In a brief artistic career that lasted just twelve years, Egon Schiele produced a few hundred paintings and nearly three thousand drawings and watercolours. Born in the town of Tulln, on the Danube river northwest of Vienna, Schiele drew obsessively from an early age. In 1906, he was accepted at the Akademie der Bildenden Künste in Vienna, where at sixteen years old he was the youngest student. The following year he met the prominent artist Gustav Klimt, who was to become a friend and mentor, and whose stylistic influence is noticeable in Schiele’s works of 1908 and 1909. In 1908 he exhibited his work in public for the first time, and the following year, at the invitation of Klimt, sent four paintings to the Internationale Kunstschau. The same year Schiele was one of several young artists who left the Academy and established the Neukunstgruppe (New Art Group), exhibiting their work at the Kunstsalon Pisko in Vienna. Through this exhibition Schiele met several important collectors and art critics, who began to acquire and promote his work. He also began to establish a reputation as a portraitist, and received a number of portrait commissions, although he nevertheless continued to struggle financially. After his first solo exhibition in Vienna in 1911, Schiele settled outside the city, eventually living in the village of Neulengbach. In 1912 he was arrested there on charges of kidnapping and rape of a minor – one of several village children who had posed for the artist - and was imprisoned for over three weeks. The artist was eventually acquitted of the charges of kidnapping and rape, but was found guilty of public immorality on account of the indecent imagery of some of his drawings.

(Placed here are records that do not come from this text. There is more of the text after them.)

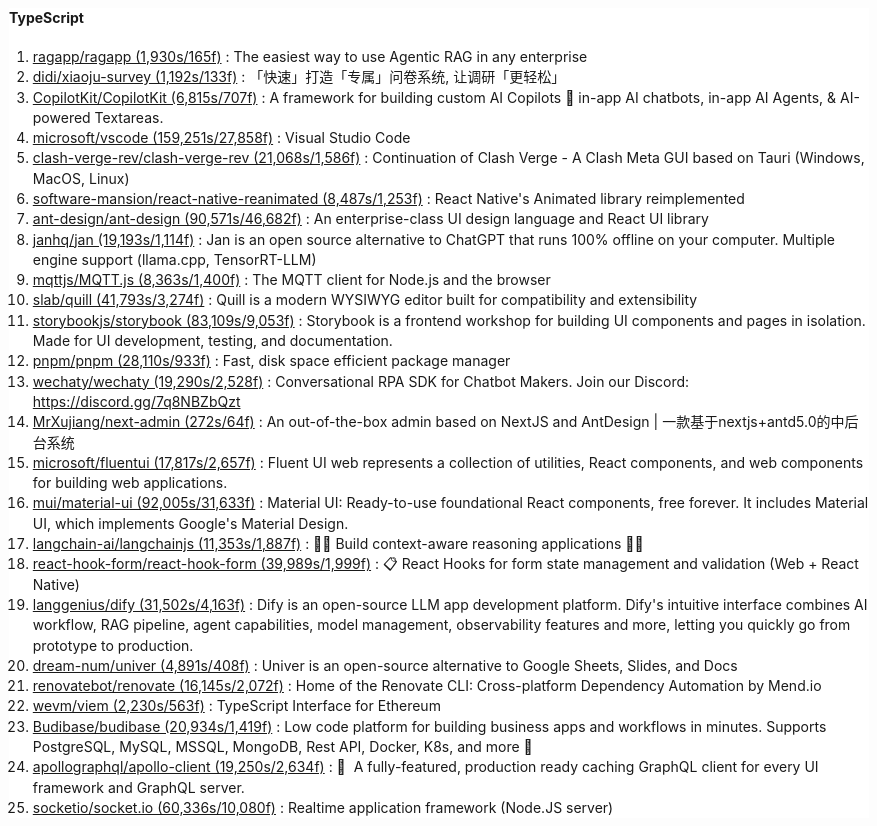 #### TypeScript
1. [ragapp/ragapp (1,930s/165f)](https://github.com/ragapp/ragapp) : The easiest way to use Agentic RAG in any enterprise
2. [didi/xiaoju-survey (1,192s/133f)](https://github.com/didi/xiaoju-survey) : 「快速」打造「专属」问卷系统, 让调研「更轻松」
3. [CopilotKit/CopilotKit (6,815s/707f)](https://github.com/CopilotKit/CopilotKit) : A framework for building custom AI Copilots 🤖 in-app AI chatbots, in-app AI Agents, & AI-powered Textareas.
4. [microsoft/vscode (159,251s/27,858f)](https://github.com/microsoft/vscode) : Visual Studio Code
5. [clash-verge-rev/clash-verge-rev (21,068s/1,586f)](https://github.com/clash-verge-rev/clash-verge-rev) : Continuation of Clash Verge - A Clash Meta GUI based on Tauri (Windows, MacOS, Linux)
6. [software-mansion/react-native-reanimated (8,487s/1,253f)](https://github.com/software-mansion/react-native-reanimated) : React Native's Animated library reimplemented
7. [ant-design/ant-design (90,571s/46,682f)](https://github.com/ant-design/ant-design) : An enterprise-class UI design language and React UI library
8. [janhq/jan (19,193s/1,114f)](https://github.com/janhq/jan) : Jan is an open source alternative to ChatGPT that runs 100% offline on your computer. Multiple engine support (llama.cpp, TensorRT-LLM)
9. [mqttjs/MQTT.js (8,363s/1,400f)](https://github.com/mqttjs/MQTT.js) : The MQTT client for Node.js and the browser
10. [slab/quill (41,793s/3,274f)](https://github.com/slab/quill) : Quill is a modern WYSIWYG editor built for compatibility and extensibility
11. [storybookjs/storybook (83,109s/9,053f)](https://github.com/storybookjs/storybook) : Storybook is a frontend workshop for building UI components and pages in isolation. Made for UI development, testing, and documentation.
12. [pnpm/pnpm (28,110s/933f)](https://github.com/pnpm/pnpm) : Fast, disk space efficient package manager
13. [wechaty/wechaty (19,290s/2,528f)](https://github.com/wechaty/wechaty) : Conversational RPA SDK for Chatbot Makers. Join our Discord: https://discord.gg/7q8NBZbQzt
14. [MrXujiang/next-admin (272s/64f)](https://github.com/MrXujiang/next-admin) : An out-of-the-box admin based on NextJS and AntDesign | 一款基于nextjs+antd5.0的中后台系统
15. [microsoft/fluentui (17,817s/2,657f)](https://github.com/microsoft/fluentui) : Fluent UI web represents a collection of utilities, React components, and web components for building web applications.
16. [mui/material-ui (92,005s/31,633f)](https://github.com/mui/material-ui) : Material UI: Ready-to-use foundational React components, free forever. It includes Material UI, which implements Google's Material Design.
17. [langchain-ai/langchainjs (11,353s/1,887f)](https://github.com/langchain-ai/langchainjs) : 🦜🔗 Build context-aware reasoning applications 🦜🔗
18. [react-hook-form/react-hook-form (39,989s/1,999f)](https://github.com/react-hook-form/react-hook-form) : 📋 React Hooks for form state management and validation (Web + React Native)
19. [langgenius/dify (31,502s/4,163f)](https://github.com/langgenius/dify) : Dify is an open-source LLM app development platform. Dify's intuitive interface combines AI workflow, RAG pipeline, agent capabilities, model management, observability features and more, letting you quickly go from prototype to production.
20. [dream-num/univer (4,891s/408f)](https://github.com/dream-num/univer) : Univer is an open-source alternative to Google Sheets, Slides, and Docs
21. [renovatebot/renovate (16,145s/2,072f)](https://github.com/renovatebot/renovate) : Home of the Renovate CLI: Cross-platform Dependency Automation by Mend.io
22. [wevm/viem (2,230s/563f)](https://github.com/wevm/viem) : TypeScript Interface for Ethereum
23. [Budibase/budibase (20,934s/1,419f)](https://github.com/Budibase/budibase) : Low code platform for building business apps and workflows in minutes. Supports PostgreSQL, MySQL, MSSQL, MongoDB, Rest API, Docker, K8s, and more 🚀
24. [apollographql/apollo-client (19,250s/2,634f)](https://github.com/apollographql/apollo-client) : 🚀  A fully-featured, production ready caching GraphQL client for every UI framework and GraphQL server.
25. [socketio/socket.io (60,336s/10,080f)](https://github.com/socketio/socket.io) : Realtime application framework (Node.JS server)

After his release from prison Schiele returned to Vienna, and his work took on a less overtly erotic tone, with allegories, landscapes and urban scenes becoming more prominent, alongside portraits. He began to exhibit his work widely throughout Germany, and also began experimenting with printmaking. Drafted into the Austrian army in May 1915, Schiele’s poor health meant that he was assigned office duty, serving in a suburb of Vienna where he was tasked with guarding Russian prisoners of war. His work continued to be exhibited, however, although his output lessened. In 1917 he was transferred to a supply depot in Vienna, where he was able to live at home and continue to paint. It was not until the last year or so of his life that he began to achieve a modest amount of financial success. With the critical and financial success of his one-man exhibition at the Vienna Secession the following month, when every one of his works was sold, Schiele’s reputation was secured. By the final months of the First World War, and following the death of Gustav Klimt in February 1918, Schiele had become established as the leading avant-garde artist in Vienna. Sadly, this late taste of success was short-lived, as the artist died in October 1918 at the age of just twenty-eight, a victim of the worldwide Spanish flu pandemic.

Provenance

Private collection, Australia, since the late 1990s.